This page is a Wiki! Log in or register an account to edit.
The Constitution or form of Government for the State of Kentucky. 1799. Article VII.
- ARTICLE VII CONCERNING SLAVES
- SECTION 1. The general assembly shall have no power to pass laws for the emancipation of slaves without the consent of their owners, or without paying their owners, previous to such emancipation, a full equivalent in money for the slaves so emancipated. They shall have no power to prevent emigrants to this State from bringing with them such persons as are deemed slaves by the laws of any of the United States, so long as any person of the same age or description shall be continued in slavery by the laws of this State.
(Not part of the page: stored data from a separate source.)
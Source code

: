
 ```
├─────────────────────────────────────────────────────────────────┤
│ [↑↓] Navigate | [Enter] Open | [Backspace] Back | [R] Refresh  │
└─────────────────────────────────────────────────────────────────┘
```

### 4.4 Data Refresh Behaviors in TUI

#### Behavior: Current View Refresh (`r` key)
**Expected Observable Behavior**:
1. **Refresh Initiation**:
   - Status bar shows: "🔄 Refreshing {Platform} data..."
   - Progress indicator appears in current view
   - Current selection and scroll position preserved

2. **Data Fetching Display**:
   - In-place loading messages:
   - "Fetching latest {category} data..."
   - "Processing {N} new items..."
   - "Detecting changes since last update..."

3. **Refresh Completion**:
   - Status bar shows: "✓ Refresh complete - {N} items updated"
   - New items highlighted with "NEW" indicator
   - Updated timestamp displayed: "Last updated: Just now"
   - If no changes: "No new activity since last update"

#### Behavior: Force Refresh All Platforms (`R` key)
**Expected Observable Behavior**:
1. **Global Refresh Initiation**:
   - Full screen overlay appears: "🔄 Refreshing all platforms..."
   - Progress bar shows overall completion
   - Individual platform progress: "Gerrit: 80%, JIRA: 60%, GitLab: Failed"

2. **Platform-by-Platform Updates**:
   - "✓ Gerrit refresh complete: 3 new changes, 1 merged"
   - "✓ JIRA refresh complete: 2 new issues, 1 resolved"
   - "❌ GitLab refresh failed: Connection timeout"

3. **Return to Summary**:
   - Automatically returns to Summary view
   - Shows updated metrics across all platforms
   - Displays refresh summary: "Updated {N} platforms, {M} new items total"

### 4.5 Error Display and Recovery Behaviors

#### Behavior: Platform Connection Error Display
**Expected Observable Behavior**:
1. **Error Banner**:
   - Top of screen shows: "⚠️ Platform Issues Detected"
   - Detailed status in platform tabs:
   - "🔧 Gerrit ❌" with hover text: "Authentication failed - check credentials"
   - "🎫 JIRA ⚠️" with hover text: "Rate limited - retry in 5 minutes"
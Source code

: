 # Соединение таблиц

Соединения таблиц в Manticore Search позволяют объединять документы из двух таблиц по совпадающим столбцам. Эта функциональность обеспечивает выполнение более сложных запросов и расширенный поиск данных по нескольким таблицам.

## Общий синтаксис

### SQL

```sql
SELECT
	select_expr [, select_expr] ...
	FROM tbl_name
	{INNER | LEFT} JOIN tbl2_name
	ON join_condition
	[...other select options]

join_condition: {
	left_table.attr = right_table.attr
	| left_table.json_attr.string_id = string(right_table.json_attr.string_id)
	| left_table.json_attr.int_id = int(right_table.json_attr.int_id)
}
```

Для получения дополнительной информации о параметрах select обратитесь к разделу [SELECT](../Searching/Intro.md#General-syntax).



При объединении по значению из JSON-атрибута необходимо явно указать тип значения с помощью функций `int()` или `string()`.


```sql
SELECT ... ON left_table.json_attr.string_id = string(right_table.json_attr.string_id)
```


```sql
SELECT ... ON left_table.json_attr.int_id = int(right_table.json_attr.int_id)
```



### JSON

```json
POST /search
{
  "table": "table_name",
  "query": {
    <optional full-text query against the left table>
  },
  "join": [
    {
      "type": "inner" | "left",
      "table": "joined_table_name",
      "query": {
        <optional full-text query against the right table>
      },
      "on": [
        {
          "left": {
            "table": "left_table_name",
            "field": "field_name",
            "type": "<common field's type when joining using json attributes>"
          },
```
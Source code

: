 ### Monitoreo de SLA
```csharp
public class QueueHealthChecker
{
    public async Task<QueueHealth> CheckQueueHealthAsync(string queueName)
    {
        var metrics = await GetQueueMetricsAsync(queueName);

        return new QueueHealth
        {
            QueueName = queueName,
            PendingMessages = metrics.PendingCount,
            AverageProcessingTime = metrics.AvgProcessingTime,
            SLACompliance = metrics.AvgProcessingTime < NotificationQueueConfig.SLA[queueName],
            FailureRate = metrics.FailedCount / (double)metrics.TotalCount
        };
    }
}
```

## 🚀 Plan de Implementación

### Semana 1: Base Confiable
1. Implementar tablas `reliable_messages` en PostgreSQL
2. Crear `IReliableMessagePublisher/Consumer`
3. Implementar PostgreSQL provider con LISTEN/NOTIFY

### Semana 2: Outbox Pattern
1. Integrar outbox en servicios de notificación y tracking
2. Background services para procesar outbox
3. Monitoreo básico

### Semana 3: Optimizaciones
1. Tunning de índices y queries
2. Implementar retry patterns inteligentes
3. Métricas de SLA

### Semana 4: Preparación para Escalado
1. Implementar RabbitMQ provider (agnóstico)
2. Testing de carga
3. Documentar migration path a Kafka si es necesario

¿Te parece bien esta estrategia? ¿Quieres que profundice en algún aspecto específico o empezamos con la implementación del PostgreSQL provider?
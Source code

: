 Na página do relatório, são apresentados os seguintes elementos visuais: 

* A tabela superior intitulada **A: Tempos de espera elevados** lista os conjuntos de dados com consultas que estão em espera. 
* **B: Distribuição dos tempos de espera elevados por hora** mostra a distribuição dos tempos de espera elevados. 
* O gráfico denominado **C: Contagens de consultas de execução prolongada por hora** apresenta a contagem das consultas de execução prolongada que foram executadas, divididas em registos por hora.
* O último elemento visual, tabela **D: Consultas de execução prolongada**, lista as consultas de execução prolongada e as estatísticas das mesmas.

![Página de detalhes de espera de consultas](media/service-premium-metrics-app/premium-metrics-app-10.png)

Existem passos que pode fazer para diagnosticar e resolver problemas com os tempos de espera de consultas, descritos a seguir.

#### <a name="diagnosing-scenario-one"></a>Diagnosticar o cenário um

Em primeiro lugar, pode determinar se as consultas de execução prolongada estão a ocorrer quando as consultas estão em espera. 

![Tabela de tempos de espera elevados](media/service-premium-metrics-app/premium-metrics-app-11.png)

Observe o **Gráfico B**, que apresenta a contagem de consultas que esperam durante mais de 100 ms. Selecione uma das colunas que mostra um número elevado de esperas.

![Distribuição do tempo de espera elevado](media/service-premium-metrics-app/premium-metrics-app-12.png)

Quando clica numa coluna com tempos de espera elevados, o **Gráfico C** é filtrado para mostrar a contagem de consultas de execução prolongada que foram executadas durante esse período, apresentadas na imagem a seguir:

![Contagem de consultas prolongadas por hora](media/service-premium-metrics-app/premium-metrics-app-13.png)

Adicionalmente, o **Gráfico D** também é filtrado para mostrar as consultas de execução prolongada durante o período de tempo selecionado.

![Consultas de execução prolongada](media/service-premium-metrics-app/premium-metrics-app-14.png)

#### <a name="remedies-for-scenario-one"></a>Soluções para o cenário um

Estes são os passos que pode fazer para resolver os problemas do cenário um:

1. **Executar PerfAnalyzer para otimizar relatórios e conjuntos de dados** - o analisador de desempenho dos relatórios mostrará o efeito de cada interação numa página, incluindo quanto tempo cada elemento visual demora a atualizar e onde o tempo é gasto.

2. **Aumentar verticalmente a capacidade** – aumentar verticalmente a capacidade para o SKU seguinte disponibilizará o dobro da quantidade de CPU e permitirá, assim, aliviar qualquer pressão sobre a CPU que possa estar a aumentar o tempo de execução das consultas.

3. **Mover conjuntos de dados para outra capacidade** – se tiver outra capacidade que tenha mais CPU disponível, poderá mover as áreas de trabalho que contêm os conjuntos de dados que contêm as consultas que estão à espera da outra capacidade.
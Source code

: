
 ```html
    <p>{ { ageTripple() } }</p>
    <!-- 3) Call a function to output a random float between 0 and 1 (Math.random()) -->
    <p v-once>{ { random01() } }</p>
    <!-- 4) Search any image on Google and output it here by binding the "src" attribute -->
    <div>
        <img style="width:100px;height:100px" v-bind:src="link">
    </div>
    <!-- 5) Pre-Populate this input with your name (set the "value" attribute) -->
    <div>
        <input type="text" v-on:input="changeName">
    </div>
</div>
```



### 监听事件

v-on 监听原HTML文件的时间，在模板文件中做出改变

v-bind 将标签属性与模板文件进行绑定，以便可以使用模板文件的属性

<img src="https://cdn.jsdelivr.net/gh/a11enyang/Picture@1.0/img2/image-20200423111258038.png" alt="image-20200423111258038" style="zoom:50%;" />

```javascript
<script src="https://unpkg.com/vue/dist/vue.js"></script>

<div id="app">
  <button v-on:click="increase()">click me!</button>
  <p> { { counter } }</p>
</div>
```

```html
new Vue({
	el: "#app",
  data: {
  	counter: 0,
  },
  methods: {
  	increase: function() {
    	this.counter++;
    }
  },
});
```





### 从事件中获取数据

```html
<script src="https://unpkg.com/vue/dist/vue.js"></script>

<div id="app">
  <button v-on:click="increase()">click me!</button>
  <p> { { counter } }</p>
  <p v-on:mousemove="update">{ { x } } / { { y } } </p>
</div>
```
They shall pass laws to permit the owners of slaves to emancipate them, saving the rights of creditors, and preventing them from becoming a charge to any county in this commonwealth. They shall have full power to prevent slaves being brought into this State as merchandise. They shall have full power to prevent any slaves being brought into this State who have been, since the first day of January, one thousand seven hundred and eighty-nine, or may hereafter be, imported into any of the United States from a foreign country. And they shall have full power to pass such laws as may be necessary to oblige the owners of slaves to treat them with humanity, to provide for them necessary clothing and provision, to abstain from all injuries to them extending to life or limb, and in case of their neglect or refusal to comply with the directions of such laws, to have such slave or slaves sold for the benefit of their owner or owners.
- SEC. 2. In the prosecution of slaves for felony, no inquest by a grand jury shall be necessary, but the proceedings in such prosecutions shall be regulated by law, except that the general assembly shall have no power to deprive them of the privilege of in impartial trial by a petit jury.